Não é de hoje que a gente gosta de ver os outros falarem besteira.

Admita. Cada bobagem dita publicamente por outrem reforça nossa autoestima, aquele pequeno sentimento Instagram que cada um leva no peito.

Aquela desconfiança calada de que somos melhores.

A gente gosta de ver os outros errarem.

O humor, como forma de profissão, desconfio, nasceu desse prazer que temos ao testemunhar aqueles que têm a coragem de se expressar além de qualquer limite social.

Aquele frio na barriga que sentimos quando o sujeito fala, ou faz, algo que sabemos estar além do aceitável.

Os que o fazem conscientemente viram stand-ups, comediantes, escritores de humor e, quase sempre, controlam exatamente as barreiras do que podem ou não dizer.

Já os que são inconscientes desses limites, ah, esses nós amamos ainda mais.

Gostamos de ver o próximo desafiar o discurso oficial, ainda mais quando não se dão conta do que estão fazendo ou falando.

Em tempos de redes sociais, era de se esperar que estariam soltos por aí esses personagens que seduzem por constrangimento, conscientes ou inconscientemente.

Os que falam bobagem e recebem apupos exatamente por isso ganham popularidade com o tempo.

Essa gente que anda o relógio da evolução para trás são os desinfluencers.

Via de regra, conseguem arregimentar um exército de seguidores.

Não. Seguidores é um termo impreciso, porque sugere uma espécie de seita.
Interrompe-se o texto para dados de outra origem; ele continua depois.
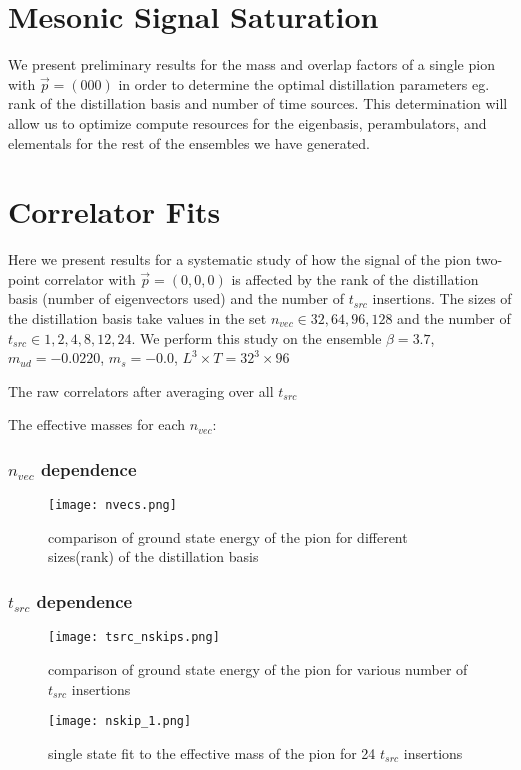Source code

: \section{Mesonic Signal Saturation}

We present preliminary results for the mass and overlap factors of a single pion with $\vec{p} = (000)$ in order to determine the optimal distillation parameters eg. rank of the distillation basis and number of time sources. This determination will allow us to optimize compute resources for the eigenbasis, perambulators, and elementals for the rest of the ensembles  we have generated. 
\section{Correlator Fits}

Here we present results for a systematic study of how the signal of the pion two-point correlator with $\vec{p}=(0,0,0)$ is affected by the rank of the distillation basis (number of eigenvectors used) and the number of $t_{src}$ insertions. The sizes of the distillation basis take values in the set $n_{vec}\in {32,64,96,128}$ and the number of $t_{src} \in {1,2,4,8,12,24}$. We perform this study on the ensemble $\beta = 3.7$, $m_{ud}=-0.0220$, $m_s = -0.0$, $L^3 \times T = 32^3\times96$

The raw correlators after averaging over all $t_{src}$ 

The effective masses for each $n_{vec}$: 


\subsubsection{$n_{vec}$ dependence}

\begin{figure}[h]
    \texttt{[image: nvecs.png]}
    \caption{comparison of ground state energy of the pion for different sizes(rank) of the distillation basis}
    \label{fig:figure2}
    \end{figure}

\subsubsection{$t_{src}$ dependence}
\begin{figure}[h]
    \texttt{[image: tsrc\_nskips.png]}
    \caption{comparison of ground state energy of the pion for various number of $t_{src}$ insertions}
    \label{fig:figure3}
    \end{figure}
\begin{figure}[h]
    \texttt{[image: nskip\_1.png]}
    \caption{single state fit to the effective mass of the pion for 24 $t_{src}$ insertions}
    \label{fig:figure4}
    \end{figure}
Gente que, cegamente, faz o que o líder mandar.
Não é caso da totalidade de fãs desses esquisitos.

Apesar de boa parte do séquito dos desinfluencers realmente ter essa característica rebanhesca, outra parte apenas acompanha pelo mero prazer de se constranger com as bobagens que serão ditas, quando menos se espera.

Esses não são “seguidores”. São, digamos, “followers” — uso a palavra em inglês apenas por falta de outra melhor para diferenciar esses dois comportamentos.

Followers de uma rede social diferenciam-se bem de seguidores porque são aquela gente que gosta de ver o circo pegar fogo.
Difícil separar quem concorda com o que é dito pelo desinfluencer, daquele que quer apenas se constranger enquanto se diverte com a inadequação do dito cujo.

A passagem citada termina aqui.